Data for this task Block Start
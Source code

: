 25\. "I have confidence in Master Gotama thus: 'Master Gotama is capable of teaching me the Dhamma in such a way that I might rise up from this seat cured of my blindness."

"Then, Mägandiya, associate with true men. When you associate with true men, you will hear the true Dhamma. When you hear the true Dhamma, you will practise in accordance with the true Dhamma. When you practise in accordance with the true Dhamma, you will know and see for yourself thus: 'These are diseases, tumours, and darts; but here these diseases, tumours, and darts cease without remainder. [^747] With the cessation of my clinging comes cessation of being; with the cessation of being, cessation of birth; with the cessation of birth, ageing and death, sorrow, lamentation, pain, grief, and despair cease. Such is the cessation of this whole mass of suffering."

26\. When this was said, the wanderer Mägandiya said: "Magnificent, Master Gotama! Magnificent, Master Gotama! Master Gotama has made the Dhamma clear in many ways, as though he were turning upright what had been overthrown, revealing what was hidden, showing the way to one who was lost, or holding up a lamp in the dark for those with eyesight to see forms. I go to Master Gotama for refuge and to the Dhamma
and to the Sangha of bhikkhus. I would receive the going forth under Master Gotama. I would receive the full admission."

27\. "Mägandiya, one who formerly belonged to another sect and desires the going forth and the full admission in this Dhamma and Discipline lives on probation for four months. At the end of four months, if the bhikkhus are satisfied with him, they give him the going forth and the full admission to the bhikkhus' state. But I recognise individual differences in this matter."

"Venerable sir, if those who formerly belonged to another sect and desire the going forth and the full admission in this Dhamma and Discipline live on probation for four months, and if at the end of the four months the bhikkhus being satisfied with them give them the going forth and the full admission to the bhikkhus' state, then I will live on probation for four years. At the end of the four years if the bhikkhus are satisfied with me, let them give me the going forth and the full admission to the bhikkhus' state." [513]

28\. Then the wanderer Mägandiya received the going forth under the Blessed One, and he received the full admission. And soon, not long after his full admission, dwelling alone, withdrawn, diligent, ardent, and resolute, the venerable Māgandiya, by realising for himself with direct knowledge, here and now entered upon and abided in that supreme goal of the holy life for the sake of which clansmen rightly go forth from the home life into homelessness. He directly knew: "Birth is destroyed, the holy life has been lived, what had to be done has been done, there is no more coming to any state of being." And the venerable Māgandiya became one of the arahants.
Data for this task Block End
- _Task to carry out_: Your response should be the lines above from the first to the one containing "one who formerly", inclusive, each given exactly.

- _Result of the exercise_:
Source code

: 25\. "I have confidence in Master Gotama thus: 'Master Gotama is capable of teaching me the Dhamma in such a way that I might rise up from this seat cured of my blindness."

"Then, Mägandiya, associate with true men. When you associate with true men, you will hear the true Dhamma. When you hear the true Dhamma, you will practise in accordance with the true Dhamma. When you practise in accordance with the true Dhamma, you will know and see for yourself thus: 'These are diseases, tumours, and darts; but here these diseases, tumours, and darts cease without remainder. [^747] With the cessation of my clinging comes cessation of being; with the cessation of being, cessation of birth; with the cessation of birth, ageing and death, sorrow, lamentation, pain, grief, and despair cease. Such is the cessation of this whole mass of suffering."

26\. When this was said, the wanderer Mägandiya said: "Magnificent, Master Gotama! Magnificent, Master Gotama! Master Gotama has made the Dhamma clear in many ways, as though he were turning upright what had been overthrown, revealing what was hidden, showing the way to one who was lost, or holding up a lamp in the dark for those with eyesight to see forms. I go to Master Gotama for refuge and to the Dhamma
and to the Sangha of bhikkhus. I would receive the going forth under Master Gotama. I would receive the full admission."

27\. "Mägandiya, one who formerly belonged to another sect and desires the going forth and the full admission in this Dhamma and Discipline lives on probation for four months. At the end of four months, if the bhikkhus are satisfied with him, they give him the going forth and the full admission to the bhikkhus' state. But I recognise individual differences in this matter."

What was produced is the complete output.